Don’t blame President Lyndon Johnson for digging up salacious gossip on future Motion Pictures Association President Jack Valenti. The devil made him do it.
“Previously confidential FBI files show that [J. Edgar] Hoover’s deputies set out to determine whether Valenti, who had married two years earlier, maintained a relationship with a male commercial photographer,” a page-one Washington Post story revealed last week. “Johnson initially blocked the FBI from obtaining a sworn statement from Valenti or approaching the photographer, asserting that Valenti was ‘attracted to the women and not to the men,’ files show. But under FBI pressure, the president relented and approved an investigation of his close friend.”

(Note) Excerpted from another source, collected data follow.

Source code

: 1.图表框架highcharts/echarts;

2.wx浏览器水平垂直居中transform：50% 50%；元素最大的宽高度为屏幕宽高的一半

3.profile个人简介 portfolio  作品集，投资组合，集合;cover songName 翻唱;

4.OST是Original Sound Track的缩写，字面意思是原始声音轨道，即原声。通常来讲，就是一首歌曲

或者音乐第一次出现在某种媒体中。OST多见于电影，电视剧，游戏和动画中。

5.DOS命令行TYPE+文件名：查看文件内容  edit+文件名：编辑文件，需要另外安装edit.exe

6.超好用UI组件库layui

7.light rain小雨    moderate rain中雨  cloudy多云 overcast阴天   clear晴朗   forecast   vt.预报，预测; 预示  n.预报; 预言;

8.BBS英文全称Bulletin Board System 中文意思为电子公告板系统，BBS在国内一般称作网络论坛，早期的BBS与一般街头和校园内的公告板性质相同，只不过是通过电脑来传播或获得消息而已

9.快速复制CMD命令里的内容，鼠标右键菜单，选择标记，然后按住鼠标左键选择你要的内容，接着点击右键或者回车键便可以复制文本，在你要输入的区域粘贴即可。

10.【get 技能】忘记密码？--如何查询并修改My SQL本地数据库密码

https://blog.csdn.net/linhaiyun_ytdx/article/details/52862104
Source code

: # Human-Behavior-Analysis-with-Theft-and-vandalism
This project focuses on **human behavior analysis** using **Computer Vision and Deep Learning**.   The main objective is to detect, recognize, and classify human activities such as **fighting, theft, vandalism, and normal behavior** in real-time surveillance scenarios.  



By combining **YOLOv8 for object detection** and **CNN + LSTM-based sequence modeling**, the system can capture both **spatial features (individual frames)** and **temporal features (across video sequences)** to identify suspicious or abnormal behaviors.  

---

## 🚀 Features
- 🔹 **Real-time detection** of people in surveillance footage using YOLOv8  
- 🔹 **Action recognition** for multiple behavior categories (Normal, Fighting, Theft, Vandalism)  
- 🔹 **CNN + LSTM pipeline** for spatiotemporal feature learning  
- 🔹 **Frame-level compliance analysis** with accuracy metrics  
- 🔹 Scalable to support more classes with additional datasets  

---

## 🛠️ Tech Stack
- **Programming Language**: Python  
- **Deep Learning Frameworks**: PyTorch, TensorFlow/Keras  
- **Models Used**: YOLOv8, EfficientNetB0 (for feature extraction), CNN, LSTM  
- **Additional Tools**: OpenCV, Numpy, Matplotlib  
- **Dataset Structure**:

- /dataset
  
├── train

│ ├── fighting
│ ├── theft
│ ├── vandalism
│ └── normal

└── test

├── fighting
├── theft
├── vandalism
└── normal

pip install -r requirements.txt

The investigation evidently concluded that the ad-man-turned-Johnson-aide-turned-Hollywood-lobbyist was not a homosexual. “Even Bill Moyers, a White House aide now best known as a liberal television commentator, is described in the records as seeking information on the sexual preferences of White House staff members,” the Post further reported. “Moyers said by e-mail yesterday that his memory is unclear after so many years but that he may have been simply looking for details of allegations first brought to the president by Hoover.”
The Washington Post‘s scoop, and Moyers’s non-denial denial, regurgitates a familiar excuse: Hoover did it. In this time-worn script, the FBI director plays the role of Mephistopheles, with various liberal presidents cast as the innocent with the pesky devil upon his shoulder.
Don’t blame President John Kennedy, or his attorney general brother Bobby Kennedy, for sleazily bugging Martin Luther King’s hotel rooms. The devil made them do it.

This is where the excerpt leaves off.